Money is the only thing that seems to engage him, although he seems reluctant ever to spend it. Are you ever extravagant, Ranulph? "Never. Nor is my wife. We don't buy new clothes. We drive a 10-year-old car which, when I crash it or scratch it or whatever, I don't repair, because it might get crashed again in the same place, and so it would be a real waste of cash."

Sir Ranulph, certainly, is not of the school that feels outer journeys somehow represent inner journeys. Indeed, he deflects any attempts to probe for deep motivation, and even takes pride in the fact that when he took part in the radio programme In the Psychiatrist's Chair, Anthony Clare described his efforts to uncover his inner being as "being like stirring a void with a teaspoon". I would say, however, that it's not so much a void in there; more something that he fears to look at too closely, because whatever is revealed might not be especially pleasant. So not a brave man on all counts, no.

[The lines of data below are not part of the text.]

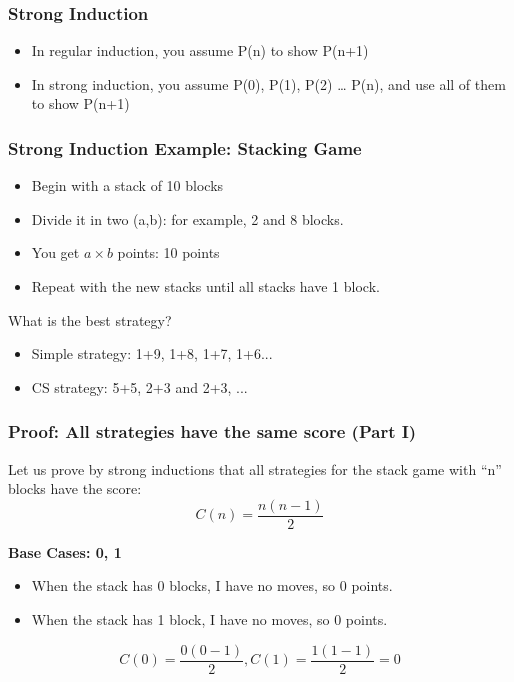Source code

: \documentclass{beamer}
\begin{document}
\begin{frame}
  \frametitle{Strong Induction}

  {\larger
    \begin{itemize}
    \item In regular induction, you assume P(n) to show P(n+1)
      
      \bigskip
      
    \item In strong induction, you assume P(0), P(1), P(2) \ldots
      P(n), and use all of them to show P(n+1)
    \end{itemize}
  }
\end{frame}

\begin{frame}
  \frametitle{Strong Induction Example: Stacking Game}
  {\larger
  \begin{itemize}
  \item Begin with a stack of 10 blocks
  \item Divide it in two (a,b): for example, 2 and 8 blocks.
  \item You get $a\times b$ points: 10 points
  \item Repeat with the new stacks until all stacks have 1 block.
  \end{itemize}

  \bigskip
  
  \alert{What is the best strategy?}
  \begin{itemize}
  \item Simple strategy: 1+9, 1+8, 1+7, 1+6... 
  \item CS strategy: 5+5, 2+3 and 2+3, ...     
  \end{itemize}
  }
\end{frame}

\begin{frame}
  \frametitle{Proof: All strategies have the same score (Part I)}

  {\larger
  Let us prove by strong inductions that all strategies for the stack
  game with ``n'' blocks have the score:
  \begin{equation*}
    C(n) = \frac{n(n-1)}{2}
  \end{equation*}

  \bigskip

  {\bf Base Cases: 0, 1}
  \begin{itemize}
  \item When the stack has 0 blocks, I have no moves, so 0 points.
  \item When the stack has 1 block, I have no moves, so 0 points.
  \end{itemize}
  \begin{equation*}
    C(0) = \frac{0(0-1)}{2}, C(1) = \frac{1(1-1)}{2} = 0
  \end{equation*}
  }
\end{frame}
\end{document}
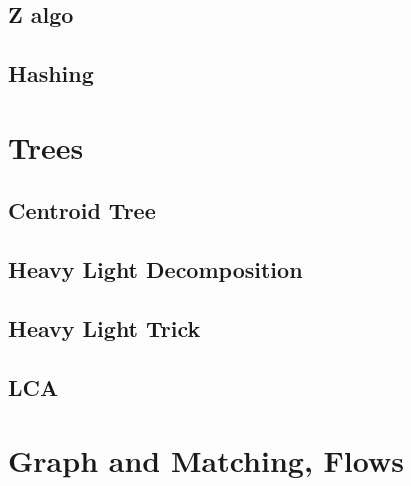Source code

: \documentclass[12pt]{extarticle}
\begin{document}
\begin{multicols*}{2}
\subsection{Z algo} %


\subsection{Hashing} %




\section{Trees}

\subsection{Centroid Tree} %


\subsection{Heavy Light Decomposition} %


\subsection{Heavy Light Trick} %


\subsection{LCA} %


% 

\section{Graph and Matching, Flows}

% 


\end{multicols*}
\end{document}
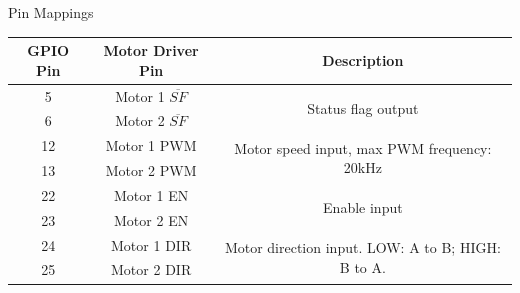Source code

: \documentclass[12pt,letterpaper]{beamer}
\begin{document}
\begin{frame}{Pin Mappings}
    \begin{tabular}{ ccc }
        \hline
        GPIO Pin & Motor Driver Pin & Description \\
        \hline
        5  & Motor 1 $\overline{SF}$  & \multirow{2}{12em}{\scriptsize Status flag output}  \\
        6  & Motor 2 $\overline{SF}$  &  \\
        \hline
        12  & Motor 1 PWM  & \multirow{2}{12em}{\scriptsize Motor speed input, max PWM frequency: 20kHz}  \\
        13  & Motor 2 PWM  &  \\
        \hline
        22  & Motor 1 EN  & \multirow{2}{12em}{\scriptsize Enable input}  \\
        23  & Motor 2 EN  &  \\
        \hline
        24  & Motor 1 DIR  & \multirow{2}{12em}{\scriptsize Motor direction input. LOW: A to B; HIGH: B to A.}  \\
        25  & Motor 2 DIR  &  \\
        \hline
    \end{tabular}
\end{frame}
\end{document}
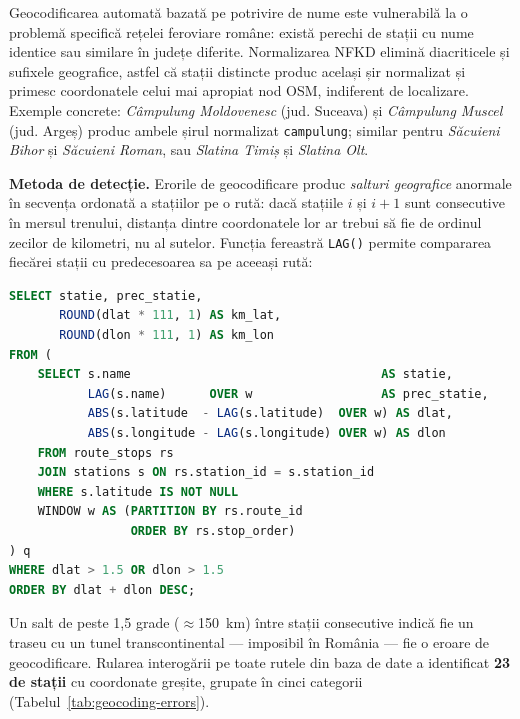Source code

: \documentclass[12pt,a4paper]{report}
\begin{document}
Geocodificarea automată bazată pe potrivire de nume este vulnerabilă la o problemă specifică rețelei feroviare române: există perechi de stații cu nume identice sau similare în județe diferite. Normalizarea NFKD elimină diacriticele și sufixele geografice, astfel că stații distincte produc același șir normalizat și primesc coordonatele celui mai apropiat nod OSM, indiferent de localizare. Exemple concrete: \textit{Câmpulung Moldovenesc} (jud. Suceava) și \textit{Câmpulung Muscel} (jud. Argeș) produc ambele șirul normalizat \texttt{campulung}; similar pentru \textit{Săcuieni Bihor} și \textit{Săcuieni Roman}, sau \textit{Slatina Timiș} și \textit{Slatina Olt}.

\textbf{Metoda de detecție.} Erorile de geocodificare produc \textit{salturi geografice} anormale în secvența ordonată a stațiilor pe o rută: dacă stațiile $i$ și $i+1$ sunt consecutive în mersul trenului, distanța dintre coordonatele lor ar trebui să fie de ordinul zecilor de kilometri, nu al sutelor. Funcția fereastră \texttt{LAG()} permite compararea fiecărei stații cu predecesoarea sa pe aceeași rută:

\begin{lstlisting}[language=SQL, caption=Detectarea salturilor GPS prin functia fereastra LAG()]
SELECT statie, prec_statie,
       ROUND(dlat * 111, 1) AS km_lat,
       ROUND(dlon * 111, 1) AS km_lon
FROM (
    SELECT s.name                                   AS statie,
           LAG(s.name)      OVER w                  AS prec_statie,
           ABS(s.latitude  - LAG(s.latitude)  OVER w) AS dlat,
           ABS(s.longitude - LAG(s.longitude) OVER w) AS dlon
    FROM route_stops rs
    JOIN stations s ON rs.station_id = s.station_id
    WHERE s.latitude IS NOT NULL
    WINDOW w AS (PARTITION BY rs.route_id
                 ORDER BY rs.stop_order)
) q
WHERE dlat > 1.5 OR dlon > 1.5
ORDER BY dlat + dlon DESC;
\end{lstlisting}

Un salt de peste 1,5 grade ($\approx$150~km) între stații consecutive indică fie un traseu cu un tunel transcontinental --- imposibil în România --- fie o eroare de geocodificare. Rularea interogării pe toate rutele din baza de date a identificat \textbf{23 de stații} cu coordonate greșite, grupate în cinci categorii (Tabelul~\ref{tab:geocoding-errors}).
\end{document}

Sir Ranulph Twisleton-Wykeham-Fiennes is descended from the Emperor Charlemagne. By the time Ranulph was born, in 1943, there was a title but no money. His father, a colonel of the Royal Scots Greys, was wounded four times in North Africa and was awarded the DSO before dying in a battle near Montecassino, four months before Ranulph's birth. Ranulph already had three older sisters, "so the fact I was a boy must have been some consolation for my mother, yes". His unknown father was always his hero. "From childhood, I wanted to be as he was." Perhaps he also wanted to do as he did, and become his substitute. Perhaps this is why he became an explorer. The dangers, the fact you could drop down an ice crevice at any time, is as close as you're going to get to living with death in peacetime. Sir Ranulph won't accept this either, of course.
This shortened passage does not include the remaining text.